- _Input data_
________________________

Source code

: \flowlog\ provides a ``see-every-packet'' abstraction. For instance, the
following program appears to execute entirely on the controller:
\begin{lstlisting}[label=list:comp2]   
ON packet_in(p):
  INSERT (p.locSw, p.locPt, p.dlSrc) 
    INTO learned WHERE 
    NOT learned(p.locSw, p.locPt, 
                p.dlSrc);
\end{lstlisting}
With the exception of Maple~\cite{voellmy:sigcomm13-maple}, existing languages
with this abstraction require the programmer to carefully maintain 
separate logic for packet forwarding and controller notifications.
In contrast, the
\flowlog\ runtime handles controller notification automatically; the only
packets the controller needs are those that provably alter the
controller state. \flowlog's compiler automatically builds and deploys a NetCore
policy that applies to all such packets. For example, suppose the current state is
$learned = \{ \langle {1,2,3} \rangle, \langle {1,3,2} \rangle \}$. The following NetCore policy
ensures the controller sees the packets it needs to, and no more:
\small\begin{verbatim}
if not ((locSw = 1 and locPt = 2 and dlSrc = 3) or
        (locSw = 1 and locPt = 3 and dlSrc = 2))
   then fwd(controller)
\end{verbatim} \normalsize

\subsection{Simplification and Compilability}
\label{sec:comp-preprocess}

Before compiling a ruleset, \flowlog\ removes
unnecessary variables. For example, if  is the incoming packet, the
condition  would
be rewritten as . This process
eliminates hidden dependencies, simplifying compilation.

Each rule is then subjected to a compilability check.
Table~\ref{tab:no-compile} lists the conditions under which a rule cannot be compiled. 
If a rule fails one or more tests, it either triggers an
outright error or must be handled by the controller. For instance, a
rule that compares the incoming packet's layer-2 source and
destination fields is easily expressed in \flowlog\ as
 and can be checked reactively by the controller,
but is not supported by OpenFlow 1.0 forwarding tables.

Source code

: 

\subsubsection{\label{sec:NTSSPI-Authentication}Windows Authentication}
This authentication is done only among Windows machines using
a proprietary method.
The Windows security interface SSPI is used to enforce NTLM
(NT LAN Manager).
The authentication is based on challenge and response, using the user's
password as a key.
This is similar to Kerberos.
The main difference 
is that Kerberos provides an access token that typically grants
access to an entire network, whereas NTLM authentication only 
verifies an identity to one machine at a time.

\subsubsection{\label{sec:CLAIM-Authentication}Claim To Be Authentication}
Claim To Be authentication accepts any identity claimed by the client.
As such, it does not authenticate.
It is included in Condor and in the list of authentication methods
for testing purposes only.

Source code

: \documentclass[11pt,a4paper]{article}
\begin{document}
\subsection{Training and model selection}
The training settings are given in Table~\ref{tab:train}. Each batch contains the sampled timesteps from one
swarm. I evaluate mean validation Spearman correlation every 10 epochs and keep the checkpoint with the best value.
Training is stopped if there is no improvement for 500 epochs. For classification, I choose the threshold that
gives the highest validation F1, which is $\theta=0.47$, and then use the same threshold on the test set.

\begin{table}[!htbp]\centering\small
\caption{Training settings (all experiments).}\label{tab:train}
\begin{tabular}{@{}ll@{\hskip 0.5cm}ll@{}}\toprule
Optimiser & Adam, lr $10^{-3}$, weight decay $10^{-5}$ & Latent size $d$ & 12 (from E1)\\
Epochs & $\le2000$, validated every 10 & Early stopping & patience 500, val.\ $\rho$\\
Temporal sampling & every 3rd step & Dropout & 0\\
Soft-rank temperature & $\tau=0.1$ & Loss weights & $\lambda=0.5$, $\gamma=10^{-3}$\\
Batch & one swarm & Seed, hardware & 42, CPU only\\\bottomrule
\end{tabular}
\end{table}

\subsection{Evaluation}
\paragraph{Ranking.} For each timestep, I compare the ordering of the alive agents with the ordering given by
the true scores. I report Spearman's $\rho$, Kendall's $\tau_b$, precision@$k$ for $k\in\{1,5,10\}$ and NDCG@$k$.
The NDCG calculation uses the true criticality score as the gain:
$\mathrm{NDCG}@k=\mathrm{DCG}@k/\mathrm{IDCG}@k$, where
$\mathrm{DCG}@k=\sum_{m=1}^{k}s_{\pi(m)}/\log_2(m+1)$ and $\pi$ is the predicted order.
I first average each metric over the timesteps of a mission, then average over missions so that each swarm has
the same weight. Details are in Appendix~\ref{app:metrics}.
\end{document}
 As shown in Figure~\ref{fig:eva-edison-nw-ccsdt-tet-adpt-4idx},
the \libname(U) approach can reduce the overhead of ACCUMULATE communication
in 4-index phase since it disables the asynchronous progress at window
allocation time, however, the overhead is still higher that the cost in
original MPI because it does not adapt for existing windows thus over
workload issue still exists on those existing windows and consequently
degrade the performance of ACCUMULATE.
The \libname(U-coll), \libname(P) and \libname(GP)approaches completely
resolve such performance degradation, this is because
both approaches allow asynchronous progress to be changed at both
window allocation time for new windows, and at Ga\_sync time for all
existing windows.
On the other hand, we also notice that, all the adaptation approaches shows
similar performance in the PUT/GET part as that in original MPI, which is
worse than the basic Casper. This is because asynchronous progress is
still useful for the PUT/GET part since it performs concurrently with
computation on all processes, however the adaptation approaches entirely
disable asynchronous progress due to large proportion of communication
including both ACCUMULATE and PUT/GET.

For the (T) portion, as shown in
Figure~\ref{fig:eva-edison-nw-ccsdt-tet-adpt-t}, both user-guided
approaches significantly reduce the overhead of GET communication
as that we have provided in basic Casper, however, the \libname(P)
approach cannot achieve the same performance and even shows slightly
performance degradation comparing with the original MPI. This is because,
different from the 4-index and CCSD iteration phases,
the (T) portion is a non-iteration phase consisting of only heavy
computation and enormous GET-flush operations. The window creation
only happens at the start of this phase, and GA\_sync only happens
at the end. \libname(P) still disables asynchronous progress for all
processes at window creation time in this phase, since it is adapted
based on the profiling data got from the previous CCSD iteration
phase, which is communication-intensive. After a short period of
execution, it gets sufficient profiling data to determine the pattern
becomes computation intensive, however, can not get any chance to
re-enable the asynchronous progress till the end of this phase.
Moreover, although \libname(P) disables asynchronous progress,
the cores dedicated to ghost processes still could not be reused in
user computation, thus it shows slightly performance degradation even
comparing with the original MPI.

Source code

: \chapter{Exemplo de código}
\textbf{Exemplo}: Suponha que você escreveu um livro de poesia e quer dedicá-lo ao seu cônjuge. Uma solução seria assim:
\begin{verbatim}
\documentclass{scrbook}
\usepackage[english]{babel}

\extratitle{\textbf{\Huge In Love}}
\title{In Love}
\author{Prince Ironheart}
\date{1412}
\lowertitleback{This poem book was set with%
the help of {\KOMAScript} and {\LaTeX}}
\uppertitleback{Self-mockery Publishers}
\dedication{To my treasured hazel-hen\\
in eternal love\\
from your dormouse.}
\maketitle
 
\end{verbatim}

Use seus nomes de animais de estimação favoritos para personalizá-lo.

________________________

- _Directions_
Your answer must contain every line of the records, exactly.

- _Response box_
Source code

: \flowlog\ provides a ``see-every-packet'' abstraction. For instance, the
following program appears to execute entirely on the controller:
\begin{lstlisting}[label=list:comp2]   
ON packet_in(p):
  INSERT (p.locSw, p.locPt, p.dlSrc) 
    INTO learned WHERE 
    NOT learned(p.locSw, p.locPt, 
                p.dlSrc);
\end{lstlisting}
With the exception of Maple~\cite{voellmy:sigcomm13-maple}, existing languages
with this abstraction require the programmer to carefully maintain 
separate logic for packet forwarding and controller notifications.
In contrast, the
\flowlog\ runtime handles controller notification automatically; the only
packets the controller needs are those that provably alter the
controller state. \flowlog's compiler automatically builds and deploys a NetCore
policy that applies to all such packets. For example, suppose the current state is
$learned = \{ \langle {1,2,3} \rangle, \langle {1,3,2} \rangle \}$. The following NetCore policy
ensures the controller sees the packets it needs to, and no more:
\small\begin{verbatim}
if not ((locSw = 1 and locPt = 2 and dlSrc = 3) or
        (locSw = 1 and locPt = 3 and dlSrc = 2))
   then fwd(controller)
\end{verbatim} \normalsize

\subsection{Simplification and Compilability}
\label{sec:comp-preprocess}

Before compiling a ruleset, \flowlog\ removes
unnecessary variables. For example, if  is the incoming packet, the
condition  would
be rewritten as . This process
eliminates hidden dependencies, simplifying compilation.

Each rule is then subjected to a compilability check.
Table~\ref{tab:no-compile} lists the conditions under which a rule cannot be compiled. 
If a rule fails one or more tests, it either triggers an
outright error or must be handled by the controller. For instance, a
rule that compares the incoming packet's layer-2 source and
destination fields is easily expressed in \flowlog\ as
 and can be checked reactively by the controller,
but is not supported by OpenFlow 1.0 forwarding tables.

Source code

: 

\subsubsection{\label{sec:NTSSPI-Authentication}Windows Authentication}
This authentication is done only among Windows machines using
a proprietary method.
The Windows security interface SSPI is used to enforce NTLM
(NT LAN Manager).
The authentication is based on challenge and response, using the user's
password as a key.
This is similar to Kerberos.
The main difference 
is that Kerberos provides an access token that typically grants
access to an entire network, whereas NTLM authentication only 
verifies an identity to one machine at a time.

\subsubsection{\label{sec:CLAIM-Authentication}Claim To Be Authentication}
Claim To Be authentication accepts any identity claimed by the client.
As such, it does not authenticate.
It is included in Condor and in the list of authentication methods
for testing purposes only.

Source code

: \documentclass[11pt,a4paper]{article}
\begin{document}
\subsection{Training and model selection}
The training settings are given in Table~\ref{tab:train}. Each batch contains the sampled timesteps from one
swarm. I evaluate mean validation Spearman correlation every 10 epochs and keep the checkpoint with the best value.
Training is stopped if there is no improvement for 500 epochs. For classification, I choose the threshold that
gives the highest validation F1, which is $\theta=0.47$, and then use the same threshold on the test set.

\begin{table}[!htbp]\centering\small
\caption{Training settings (all experiments).}\label{tab:train}
\begin{tabular}{@{}ll@{\hskip 0.5cm}ll@{}}\toprule
Optimiser & Adam, lr $10^{-3}$, weight decay $10^{-5}$ & Latent size $d$ & 12 (from E1)\\
Epochs & $\le2000$, validated every 10 & Early stopping & patience 500, val.\ $\rho$\\
Temporal sampling & every 3rd step & Dropout & 0\\
Soft-rank temperature & $\tau=0.1$ & Loss weights & $\lambda=0.5$, $\gamma=10^{-3}$\\
Batch & one swarm & Seed, hardware & 42, CPU only\\\bottomrule
\end{tabular}
\end{table}

\subsection{Evaluation}
\paragraph{Ranking.} For each timestep, I compare the ordering of the alive agents with the ordering given by
the true scores. I report Spearman's $\rho$, Kendall's $\tau_b$, precision@$k$ for $k\in\{1,5,10\}$ and NDCG@$k$.
The NDCG calculation uses the true criticality score as the gain:
$\mathrm{NDCG}@k=\mathrm{DCG}@k/\mathrm{IDCG}@k$, where
$\mathrm{DCG}@k=\sum_{m=1}^{k}s_{\pi(m)}/\log_2(m+1)$ and $\pi$ is the predicted order.
I first average each metric over the timesteps of a mission, then average over missions so that each swarm has
the same weight. Details are in Appendix~\ref{app:metrics}.
\end{document}
 As shown in Figure~\ref{fig:eva-edison-nw-ccsdt-tet-adpt-4idx},
the \libname(U) approach can reduce the overhead of ACCUMULATE communication
in 4-index phase since it disables the asynchronous progress at window
allocation time, however, the overhead is still higher that the cost in
original MPI because it does not adapt for existing windows thus over
workload issue still exists on those existing windows and consequently
degrade the performance of ACCUMULATE.
The \libname(U-coll), \libname(P) and \libname(GP)approaches completely
resolve such performance degradation, this is because
both approaches allow asynchronous progress to be changed at both
window allocation time for new windows, and at Ga\_sync time for all
existing windows.
On the other hand, we also notice that, all the adaptation approaches shows
similar performance in the PUT/GET part as that in original MPI, which is
worse than the basic Casper. This is because asynchronous progress is
still useful for the PUT/GET part since it performs concurrently with
computation on all processes, however the adaptation approaches entirely
disable asynchronous progress due to large proportion of communication
including both ACCUMULATE and PUT/GET.

For the (T) portion, as shown in
Figure~\ref{fig:eva-edison-nw-ccsdt-tet-adpt-t}, both user-guided
approaches significantly reduce the overhead of GET communication
as that we have provided in basic Casper, however, the \libname(P)
approach cannot achieve the same performance and even shows slightly
performance degradation comparing with the original MPI. This is because,
different from the 4-index and CCSD iteration phases,
the (T) portion is a non-iteration phase consisting of only heavy
computation and enormous GET-flush operations. The window creation
only happens at the start of this phase, and GA\_sync only happens
at the end. \libname(P) still disables asynchronous progress for all
processes at window creation time in this phase, since it is adapted
based on the profiling data got from the previous CCSD iteration
phase, which is communication-intensive. After a short period of
execution, it gets sufficient profiling data to determine the pattern
becomes computation intensive, however, can not get any chance to
re-enable the asynchronous progress till the end of this phase.
Moreover, although \libname(P) disables asynchronous progress,
the cores dedicated to ghost processes still could not be reused in
user computation, thus it shows slightly performance degradation even
comparing with the original MPI.

Source code

: \chapter{Exemplo de código}
\textbf{Exemplo}: Suponha que você escreveu um livro de poesia e quer dedicá-lo ao seu cônjuge. Uma solução seria assim:
\begin{verbatim}
\documentclass{scrbook}
\usepackage[english]{babel}

\extratitle{\textbf{\Huge In Love}}
\title{In Love}
\author{Prince Ironheart}
\date{1412}
\lowertitleback{This poem book was set with%
the help of {\KOMAScript} and {\LaTeX}}
\uppertitleback{Self-mockery Publishers}
\dedication{To my treasured hazel-hen\\
in eternal love\\
from your dormouse.}
\maketitle
 
\end{verbatim}

Use seus nomes de animais de estimação favoritos para personalizá-lo.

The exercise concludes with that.